**Data entries:**
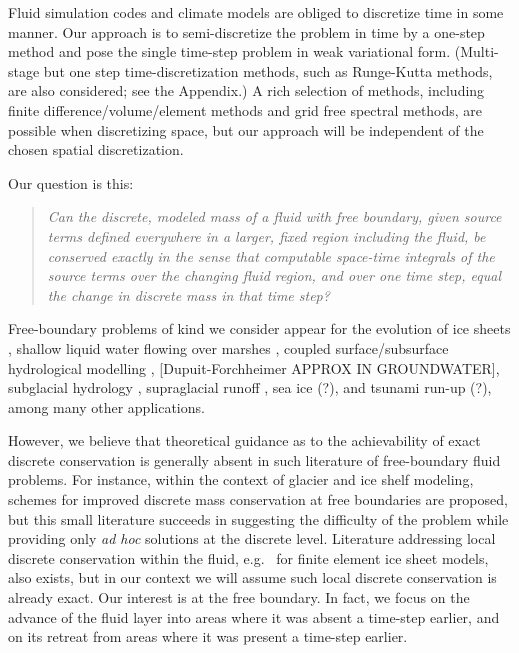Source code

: \documentclass[final,leqno,onefignum,onetabnum]{siamltex1213bueler}
\begin{document}
Fluid simulation codes and climate models are obliged to discretize time in some manner.  Our approach is to semi-discretize the problem in time by a one-step method and pose the single time-step problem in weak variational form.  (Multi-stage but one step time-discretization methods, such as Runge-Kutta methods, are also considered; see the Appendix.)  A rich selection of methods, including finite difference/volume/element methods and grid free spectral methods, are possible when discretizing space, but our approach will be independent of the chosen spatial discretization.

Our question is this:
  \begin{quote}
  \emph{Can the discrete, modeled mass of a fluid with free boundary, given source terms defined everywhere in a larger, fixed region including the fluid, be conserved exactly in the sense that computable space-time integrals of the source terms over the changing fluid region, and over one time step, equal the change in discrete mass in that time step?}
  \end{quote}

Free-boundary problems of kind we consider appear for the evolution of ice sheets \cite{BLKCB,CDDSV,EgholmNielsen2010,JouvetBueler2012}, shallow liquid water flowing over marshes \cite{AlonsoSantillanaDawson}, coupled surface/subsurface hydrological modelling \cite{Maxwelletal2014}, [Dupuit-Forchheimer APPROX IN GROUNDWATER], subglacial hydrology \cite{AschwandenBuelerKhroulevBlatter,BuelervanPeltDRAFT,Schoofetal2012}, supraglacial runoff \cite{AschwandenBuelerKhroulevBlatter}, sea ice (?), and tsunami run-up (?), among many other applications.

However, we believe that theoretical guidance as to the achievability of exact discrete conservation is generally absent in such literature of free-boundary fluid problems.  For instance, within the context of glacier \cite{JaroschSchoofAnslow2013} and ice shelf \cite{Albrechtetal2011} modeling, schemes for improved discrete mass conservation at free boundaries are proposed, but this small literature succeeds in suggesting the difficulty of the problem while providing only \emph{ad hoc} solutions at the discrete level.  Literature addressing local discrete conservation within the fluid, e.g.~\cite{Lengetal2014} for finite element ice sheet models, also exists, but in our context we will assume such local discrete conservation is already exact.  Our interest is at the free boundary.  In fact, we focus on the advance of the fluid layer into areas where it was absent a time-step earlier, and on its retreat from areas where it was present a time-step earlier.
\end{document}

**What needs to be done:** Please print the lines above exactly, beginning at the first line of the entries and ending at the line holding "Free-boundary problems of", and leave the pictures out.

**Response area:**
Source code

: \documentclass[final,leqno,onefignum,onetabnum]{siamltex1213bueler}
\begin{document}
Fluid simulation codes and climate models are obliged to discretize time in some manner.  Our approach is to semi-discretize the problem in time by a one-step method and pose the single time-step problem in weak variational form.  (Multi-stage but one step time-discretization methods, such as Runge-Kutta methods, are also considered; see the Appendix.)  A rich selection of methods, including finite difference/volume/element methods and grid free spectral methods, are possible when discretizing space, but our approach will be independent of the chosen spatial discretization.

Our question is this:
  \begin{quote}
  \emph{Can the discrete, modeled mass of a fluid with free boundary, given source terms defined everywhere in a larger, fixed region including the fluid, be conserved exactly in the sense that computable space-time integrals of the source terms over the changing fluid region, and over one time step, equal the change in discrete mass in that time step?}
  \end{quote}

Free-boundary problems of kind we consider appear for the evolution of ice sheets \cite{BLKCB,CDDSV,EgholmNielsen2010,JouvetBueler2012}, shallow liquid water flowing over marshes \cite{AlonsoSantillanaDawson}, coupled surface/subsurface hydrological modelling \cite{Maxwelletal2014}, [Dupuit-Forchheimer APPROX IN GROUNDWATER], subglacial hydrology \cite{AschwandenBuelerKhroulevBlatter,BuelervanPeltDRAFT,Schoofetal2012}, supraglacial runoff \cite{AschwandenBuelerKhroulevBlatter}, sea ice (?), and tsunami run-up (?), among many other applications.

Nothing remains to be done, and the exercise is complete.